Ogni tanto, devo pur dimostrare che sono soddisfatto del tuo lavoro, aveva brontolato Palaimon mentre mi passava il suo regalo. Forse quell'uomo non era un celebre oratore, ma il tempo trascorso nella bottega mi aveva insegnato moltissimo e lui, nonostante i modi rudi, diventava sempre più una figura di riferimento.

"E cosa dovrei pensare di te?" osservai il secondo gioiello con gli occhi bagnati dalla commozione "Per quale motivo sei così... gentile, Ottavio?". Conoscevo il nipote di Giulio Cesare da alcuni mesi e non riuscivo a comprendere la sua ammirazione nei miei confronti.
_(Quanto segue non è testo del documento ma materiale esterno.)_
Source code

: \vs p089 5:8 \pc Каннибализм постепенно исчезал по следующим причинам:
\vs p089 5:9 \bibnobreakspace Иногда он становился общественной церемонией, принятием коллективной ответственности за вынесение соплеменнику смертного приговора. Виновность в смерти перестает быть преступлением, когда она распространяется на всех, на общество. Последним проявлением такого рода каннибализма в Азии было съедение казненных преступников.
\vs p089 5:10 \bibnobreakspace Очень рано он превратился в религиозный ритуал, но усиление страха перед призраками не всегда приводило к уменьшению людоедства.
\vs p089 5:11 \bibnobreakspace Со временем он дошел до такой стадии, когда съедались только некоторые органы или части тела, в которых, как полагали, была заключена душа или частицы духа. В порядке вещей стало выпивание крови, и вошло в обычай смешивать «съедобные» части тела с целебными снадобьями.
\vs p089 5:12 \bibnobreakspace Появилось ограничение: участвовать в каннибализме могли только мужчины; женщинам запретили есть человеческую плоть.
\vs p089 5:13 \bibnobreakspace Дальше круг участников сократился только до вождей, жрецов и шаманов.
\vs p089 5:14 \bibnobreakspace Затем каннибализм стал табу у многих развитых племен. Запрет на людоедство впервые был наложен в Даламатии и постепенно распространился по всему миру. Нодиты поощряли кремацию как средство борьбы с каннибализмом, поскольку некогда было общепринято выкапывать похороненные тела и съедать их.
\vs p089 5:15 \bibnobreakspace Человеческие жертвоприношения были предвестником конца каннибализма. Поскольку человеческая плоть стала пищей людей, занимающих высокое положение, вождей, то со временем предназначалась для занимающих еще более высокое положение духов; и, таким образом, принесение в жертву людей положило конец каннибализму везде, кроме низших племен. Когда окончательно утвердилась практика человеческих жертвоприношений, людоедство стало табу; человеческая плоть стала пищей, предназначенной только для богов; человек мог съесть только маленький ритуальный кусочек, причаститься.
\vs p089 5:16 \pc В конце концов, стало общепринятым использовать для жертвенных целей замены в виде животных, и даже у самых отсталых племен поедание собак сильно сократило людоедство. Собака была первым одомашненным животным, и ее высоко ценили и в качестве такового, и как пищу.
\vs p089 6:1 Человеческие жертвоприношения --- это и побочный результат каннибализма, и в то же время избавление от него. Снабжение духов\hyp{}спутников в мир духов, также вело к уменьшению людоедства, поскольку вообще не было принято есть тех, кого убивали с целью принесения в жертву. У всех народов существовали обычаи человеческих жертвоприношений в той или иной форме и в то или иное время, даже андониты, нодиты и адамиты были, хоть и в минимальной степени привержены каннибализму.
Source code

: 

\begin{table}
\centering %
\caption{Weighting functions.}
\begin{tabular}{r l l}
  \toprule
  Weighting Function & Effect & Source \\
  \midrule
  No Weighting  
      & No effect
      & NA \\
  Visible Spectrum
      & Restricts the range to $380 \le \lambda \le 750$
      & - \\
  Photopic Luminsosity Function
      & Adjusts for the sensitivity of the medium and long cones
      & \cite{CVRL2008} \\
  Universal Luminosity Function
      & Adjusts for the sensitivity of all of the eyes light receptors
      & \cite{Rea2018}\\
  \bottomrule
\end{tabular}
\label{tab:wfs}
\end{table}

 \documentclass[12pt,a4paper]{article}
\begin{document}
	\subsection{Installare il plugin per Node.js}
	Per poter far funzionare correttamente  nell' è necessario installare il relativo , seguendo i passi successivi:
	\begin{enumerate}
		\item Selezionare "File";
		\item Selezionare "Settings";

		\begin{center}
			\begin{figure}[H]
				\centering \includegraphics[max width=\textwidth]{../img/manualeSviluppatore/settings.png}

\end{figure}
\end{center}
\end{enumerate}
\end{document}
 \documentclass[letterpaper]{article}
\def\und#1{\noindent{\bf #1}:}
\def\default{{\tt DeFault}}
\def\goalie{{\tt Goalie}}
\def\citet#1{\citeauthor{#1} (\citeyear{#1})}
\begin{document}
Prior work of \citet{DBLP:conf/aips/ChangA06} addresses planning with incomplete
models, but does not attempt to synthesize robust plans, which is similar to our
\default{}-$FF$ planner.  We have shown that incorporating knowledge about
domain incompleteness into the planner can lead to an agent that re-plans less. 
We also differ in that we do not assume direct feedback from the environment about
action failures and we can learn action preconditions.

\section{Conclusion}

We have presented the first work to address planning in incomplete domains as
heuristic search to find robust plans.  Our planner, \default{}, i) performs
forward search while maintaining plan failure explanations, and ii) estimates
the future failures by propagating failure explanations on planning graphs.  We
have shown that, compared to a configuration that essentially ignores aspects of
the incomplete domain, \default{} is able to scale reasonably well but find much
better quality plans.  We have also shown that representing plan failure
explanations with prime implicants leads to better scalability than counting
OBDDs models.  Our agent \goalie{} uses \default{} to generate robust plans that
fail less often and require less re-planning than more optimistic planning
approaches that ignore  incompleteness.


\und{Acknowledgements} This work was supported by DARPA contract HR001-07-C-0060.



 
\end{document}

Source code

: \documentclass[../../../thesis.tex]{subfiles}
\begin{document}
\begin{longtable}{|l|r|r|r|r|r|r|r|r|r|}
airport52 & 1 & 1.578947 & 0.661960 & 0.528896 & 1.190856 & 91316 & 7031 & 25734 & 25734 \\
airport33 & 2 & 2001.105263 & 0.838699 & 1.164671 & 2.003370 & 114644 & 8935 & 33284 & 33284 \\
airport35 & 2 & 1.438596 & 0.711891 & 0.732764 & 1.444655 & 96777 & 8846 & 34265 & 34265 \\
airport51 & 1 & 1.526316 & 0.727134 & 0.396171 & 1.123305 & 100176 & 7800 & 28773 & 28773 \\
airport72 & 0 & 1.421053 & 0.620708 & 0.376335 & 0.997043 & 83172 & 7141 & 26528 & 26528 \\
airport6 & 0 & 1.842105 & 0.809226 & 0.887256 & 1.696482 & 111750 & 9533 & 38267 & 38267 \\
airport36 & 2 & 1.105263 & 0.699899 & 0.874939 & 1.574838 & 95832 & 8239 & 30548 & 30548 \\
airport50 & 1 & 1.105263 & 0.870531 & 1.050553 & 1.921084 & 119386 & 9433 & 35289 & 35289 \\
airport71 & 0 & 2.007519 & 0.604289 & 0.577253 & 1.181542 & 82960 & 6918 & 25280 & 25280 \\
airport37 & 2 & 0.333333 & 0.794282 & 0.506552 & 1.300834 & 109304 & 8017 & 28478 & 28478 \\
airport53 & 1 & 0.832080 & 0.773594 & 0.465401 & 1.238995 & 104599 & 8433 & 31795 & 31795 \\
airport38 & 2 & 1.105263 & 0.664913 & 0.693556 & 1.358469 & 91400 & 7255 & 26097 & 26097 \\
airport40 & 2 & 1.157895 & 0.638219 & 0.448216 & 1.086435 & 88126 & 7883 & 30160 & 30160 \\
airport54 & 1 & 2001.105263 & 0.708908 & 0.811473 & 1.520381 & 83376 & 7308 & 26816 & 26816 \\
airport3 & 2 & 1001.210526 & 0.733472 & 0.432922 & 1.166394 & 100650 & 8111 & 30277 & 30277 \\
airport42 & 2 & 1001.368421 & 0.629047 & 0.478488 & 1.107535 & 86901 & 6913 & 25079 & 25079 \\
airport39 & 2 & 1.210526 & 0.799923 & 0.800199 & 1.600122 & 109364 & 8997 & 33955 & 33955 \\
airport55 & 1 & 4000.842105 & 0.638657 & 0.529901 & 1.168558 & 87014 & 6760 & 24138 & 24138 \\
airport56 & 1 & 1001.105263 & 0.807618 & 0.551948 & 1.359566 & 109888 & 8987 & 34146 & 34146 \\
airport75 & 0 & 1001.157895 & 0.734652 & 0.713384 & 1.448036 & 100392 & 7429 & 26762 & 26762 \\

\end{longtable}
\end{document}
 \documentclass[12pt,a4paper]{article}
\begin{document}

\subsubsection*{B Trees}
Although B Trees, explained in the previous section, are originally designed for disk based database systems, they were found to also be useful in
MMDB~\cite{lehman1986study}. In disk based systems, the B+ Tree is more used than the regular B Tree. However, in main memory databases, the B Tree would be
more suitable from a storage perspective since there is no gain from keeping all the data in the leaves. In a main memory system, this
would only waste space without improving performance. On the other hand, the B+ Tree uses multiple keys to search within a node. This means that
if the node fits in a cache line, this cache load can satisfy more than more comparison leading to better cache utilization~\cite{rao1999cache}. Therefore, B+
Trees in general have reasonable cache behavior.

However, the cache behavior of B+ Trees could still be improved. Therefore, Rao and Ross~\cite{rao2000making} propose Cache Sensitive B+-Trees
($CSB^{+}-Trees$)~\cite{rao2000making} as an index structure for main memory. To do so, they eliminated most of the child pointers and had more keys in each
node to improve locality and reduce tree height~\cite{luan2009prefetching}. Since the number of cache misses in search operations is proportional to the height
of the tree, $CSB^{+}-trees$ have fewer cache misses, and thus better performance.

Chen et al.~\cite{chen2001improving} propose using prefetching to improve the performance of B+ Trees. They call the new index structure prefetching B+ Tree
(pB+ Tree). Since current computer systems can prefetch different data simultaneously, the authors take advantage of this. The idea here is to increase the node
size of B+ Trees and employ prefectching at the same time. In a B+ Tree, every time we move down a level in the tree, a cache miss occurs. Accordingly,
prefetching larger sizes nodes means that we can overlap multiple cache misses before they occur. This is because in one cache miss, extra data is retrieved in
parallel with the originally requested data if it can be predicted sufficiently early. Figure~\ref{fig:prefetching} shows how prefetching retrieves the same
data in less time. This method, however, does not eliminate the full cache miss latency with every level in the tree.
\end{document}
Alle volte, mi sembrava di rivedere Flacco in quel ragazzino dai tratti sottili e la salute cagionevole. "Ha chiesto a Palaimon il giorno del mio compleanno, si è ricordato di comprarmi un dono e ha scritto una dedica in cui sembro un eroe: non merito tanto affetto".

Iniziai a frugare nella cassetta in cerca di una collana. "Quella dei crepundia andrà bene" sfilai a uno a uno i ciondoli, avvolgendoli con cura in un panno di lino, inserii i nuovi amuleti nella fettuccia e annodai il gioiello al collo. Poi richiusi la scatola, presi la tavoletta che mi sarebbe servita per l'ultima lezione e la levigai finché non fu il momento di andare in classe.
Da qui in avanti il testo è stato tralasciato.